領収書なしで非課税、しかも余っても返さなくていいなんて…!
普通の会社員じゃ絶対にありえない話だね。

そうですよね。
そして、この問題に火をつけたのが、2021年に起きた「日割り問題」だったんです。
「日割り問題」の顛末と2022年改正
2021年10月31日に行われた衆議院議員選挙で、ある大きな問題が発覚しました。
この選挙で初当選した新人議員たちは、10月は「たった1日」しか議員として働いていないのに、10月分の文通費100万円が満額支給されたのです[2]。

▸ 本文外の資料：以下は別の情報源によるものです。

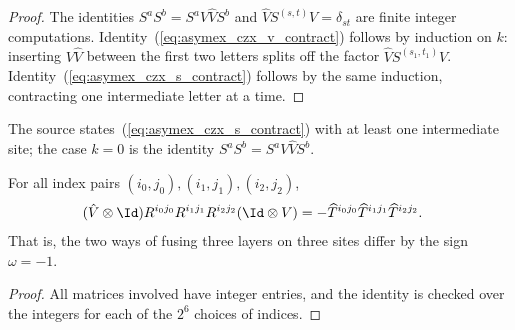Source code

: \begin{proof}
    \leanok
    The identities $S^aS^b=S^aV\hat VS^b$ and
    $\hat VS^{(s,t)}V=\delta_{st}$ are finite integer computations.
    Identity~(\ref{eq:asymex_czx_v_contract}) follows by induction on $k$:
    inserting $V\hat V$ between the first two letters splits off the factor
    $\hat VS^{(s_1,t_1)}V$. Identity~(\ref{eq:asymex_czx_s_contract}) follows by
    the same induction, contracting one intermediate letter at a time.
\end{proof}

The source states~(\ref{eq:asymex_czx_s_contract}) with at least one intermediate site;
the case $k=0$ is the identity $S^aS^b=S^aV\hat VS^b$.

\begin{lemma}
    \label{thm:asymex_czx_decorated_associator}
    \leanok
    For all index pairs $(i_0,j_0),(i_1,j_1),(i_2,j_2)$,
    \begin{align}
        (\hat V\otimes\Id)R^{i_0j_0}R^{i_1j_1}R^{i_2j_2}(\Id\otimes V)
         & =-\widehat T^{i_0j_0}\widehat T^{i_1j_1}\widehat T^{i_2j_2}.
        \notag
    \end{align}
    That is, the two ways of fusing three layers on three sites differ by
    the sign $\omega=-1$.
\end{lemma}

\begin{proof}
    \leanok
    All matrices involved have integer entries, and the identity is checked
    over the integers for each of the $2^6$ choices of indices.
\end{proof}

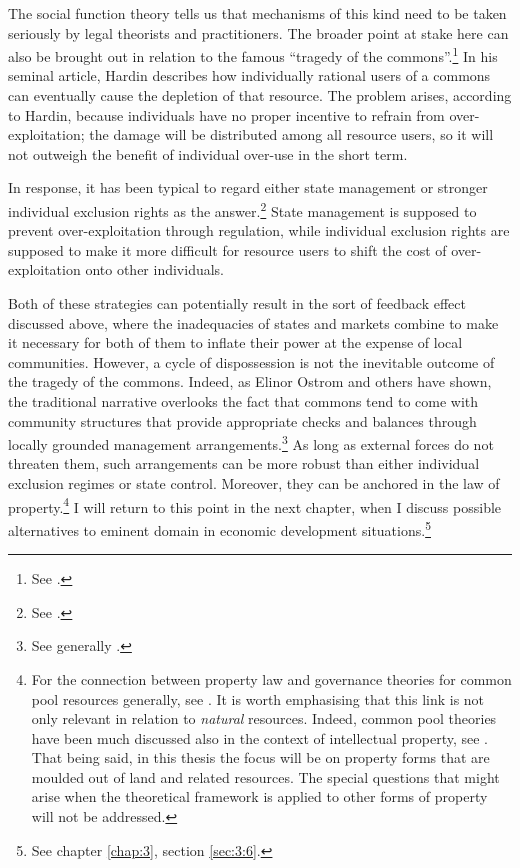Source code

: The social function theory tells us that mechanisms of this kind need to be taken seriously by legal theorists and practitioners. The broader point at stake here can also be brought out in relation to the famous ``tragedy of the commons''.\footnote{See \cite{hardin68}.} In his seminal article, Hardin describes how individually rational users of a commons can eventually cause the depletion of that resource. The problem arises, according to Hardin, because individuals have no proper incentive to refrain from over-exploitation; the damage will be distributed among all resource users, so it will not outweigh the benefit of individual over-use in the short term.


In response, it has been typical to regard either state management or stronger individual exclusion rights as the answer.\footnote{See \cite[8-13]{ostrom90}.} State management is supposed to prevent over-exploitation through regulation, while individual exclusion rights are supposed to make it more difficult for resource users to shift the cost of over-exploitation onto other individuals.

Both of these strategies can potentially result in the sort of feedback effect discussed above, where the inadequacies of states and markets combine to make it necessary for both of them to inflate their power at the expense of local communities. However, a cycle of dispossession is not the inevitable outcome of the tragedy of the commons. Indeed, as Elinor Ostrom and others have shown, the traditional narrative overlooks the fact that commons tend to come with community structures that provide appropriate checks and balances through locally grounded management arrangements.\footnote{See generally \cite{ostrom90}.} As long as external forces do not threaten them, such arrangements can be more robust than either individual exclusion regimes or state control. Moreover, they can be anchored in the law of property.\footnote{For the connection between property law and governance theories for common pool resources generally, see \cite{rose11,fennel11}. It is worth emphasising that this link is not only relevant in relation to {\it natural} resources. Indeed, common pool theories have been much discussed also in the context of intellectual property, see \cite[38-43]{rose11}. That being said, in this thesis the focus will be on property forms that are moulded out of land and related resources. The special questions that might arise when the theoretical framework is applied to other forms of property will not be addressed.} I will return to this point in the next chapter, when I discuss possible alternatives to eminent domain in economic development situations.\footnote{See chapter \ref{chap:3}, section \ref{sec:3:6}.}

一般の会社なら、月の途中で入社したら給料は「日割り計算」になりますよね。
でも、当時の法律では「月割り」しか規定されていなかったため、1日でも在職すれば100万円が全額もらえる仕組みになっていたんです。

1日で100万円!?
それはさすがにおかしいと国民も怒るわけだ。
この「日割り問題」に対する国民の強い批判を受け、国会は慌てて法律を改正しました。
2022年(令和4年)4月の法改正により、以下の2点が変更されました[3]。
- 名称を「調査研究広報滞在費」に変更
- 支給方法を「月割り」から「日割り」に変更
しかし、この時は「日割り」になっただけで、肝心の「領収書の公開」や「残額の返納」については先送りされてしまったのです。
2025年改正で何が変わった?(最新ルール)
先送りされていた「使途の公開」問題ですが、ついに2025年(令和7年)8月1日に改正歳費法が施行され、長年のブラックボックスにメスが入りました[4]。
新しいルールでは、以下のことが義務付けられました。
- 使途の公開義務化:1万円超の支出について、支出先や目的、金額を記載した報告書を議長に提出し、インターネットで公開する。
- 領収書の提出:領収書の写しを提出し、請求に応じて開示する。
- 残額の返納義務化:支給額から支出額を差し引いて残額がある場合は、公開から20日以内に国庫へ返還する。


おお!
ついに領収書の公開と、余ったお金の返納が義務付けられたんだね!
これで少しは透明性が高まりそうだ。